If I was completely self-sufficient, living with no neediness, weakness or dependency, I would be tempted to shut myself off from other people and maybe even God himself. Suffering in those we love opens up deep reservoirs of compassion in us, as our own inadequacies compel us to reach out to others. How often in our lives, has a harsh encounter with the cross led us to a deeper faith, prayer and awareness of our radical need for God?
Societies that do not tolerate human weakness and imperfection often end up eliminating those who do not measure up to some mythical standard of sufficiency. The Third Reich comes to mind. Our rich Catholic spirituality and theology of suffering can deeply inform and shape our national debate on end-of-life issues, euthanasia and health care. St. John Paul’s letter on the meaning of human suffering, “Salvifici Doloris,” serves as a foundational document to deepen our understanding of how God and our human weakness intersect in Jesus Christ.

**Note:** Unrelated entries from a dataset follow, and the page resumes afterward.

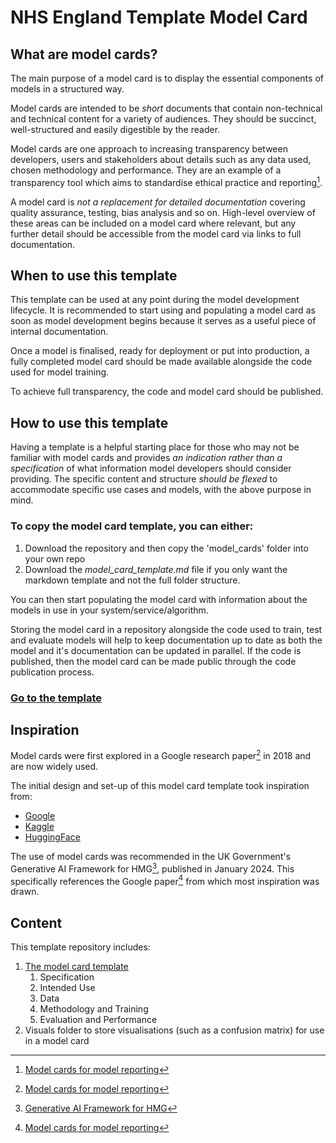 # NHS England Template Model Card

## What are model cards?

The main purpose of a model card is to display the essential components of models in a structured way.

Model cards are intended to be *short* documents that contain non-technical and technical content for a variety of audiences. They should be succinct, well-structured and easily digestible by the reader.

Model cards are one approach to increasing transparency between developers, users and stakeholders about details such as any data used, chosen methodology and performance. They are an example of a transparency tool which aims to standardise ethical practice and reporting[^1].

A model card is *not a replacement for detailed documentation* covering quality assurance, testing, bias analysis and so on. High-level overview of these areas can be included on a model card where relevant, but any further detail should be accessible from the model card via links to full documentation.

## When to use this template

This template can be used at any point during the model development lifecycle. It is recommended to start using and populating a model card as soon as model development begins because it serves as a useful piece of internal documentation.

Once a model is finalised, ready for deployment or put into production, a fully completed model card should be made available alongside the code used for model training.

To achieve full transparency, the code and model card should be published.

## How to use this template

Having a template is a helpful starting place for those who may not be familiar with model cards and provides *an indication rather than a specification* of what information model developers should consider providing. The specific content and structure *should be flexed* to accommodate specific use cases and models, with the above purpose in mind.

### To copy the model card template, you can either:
1. Download the repository and then copy the 'model_cards' folder into your own repo
2. Download the *model_card_template.md* file if you only want the markdown template and not the full folder structure.

You can then start populating the model card with information about the models in use in your system/service/algorithm. 

Storing the model card in a repository alongside the code used to train, test and evaluate models will help to keep documentation up to date as both the model and it's documentation can be updated in parallel. If the code is published, then the model card can be made public through the code publication process.

### [Go to the template](model_cards/model_card_template.md)

## Inspiration

Model cards were first explored in a Google research paper[^1] in 2018 and are now widely used.

The initial design and set-up of this model card template took inspiration from:

* [Google](https://modelcards.withgoogle.com/object-detection)
* [Kaggle](https://www.kaggle.com/code/var0101/model-cards)
* [HuggingFace](https://huggingface.co/docs/hub/en/model-cards)

The use of model cards was recommended in the UK Government's Generative AI Framework for HMG[^2], published in January 2024. This specifically references the Google paper[^1] from which most inspiration was drawn.

## Content

This template repository includes:

1. [The model card template](model_cards/model_card_template.md)
    1. Specification
    2. Intended Use
    3. Data
    4. Methodology and Training
    5. Evaluation and Performance
2. Visuals folder to store visualisations (such as a confusion matrix) for use in a model card

[^1]: [Model cards for model reporting](https://arxiv.org/pdf/1810.03993)
[^2]: [Generative AI Framework for HMG](https://www.gov.uk/government/publications/generative-ai-framework-for-hmg)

Lourdes reminds us that we do not have to be perfect, strong, healthy and beautiful to be loveable, that God actually finds our “disabilities” to be attractive, that he is drawn to our weakness, that our sin arouses his compassion. Ted Turner famously said that Christianity is for losers. I could not agree more. Only those who have lost their self-sufficient pride and know they need a savior can find the crucified and risen One who can heal, forgive and love us into eternal life. There is no better time than during Lent in this Year of Mercy to turn to the Lord and call out for the help and grace we need.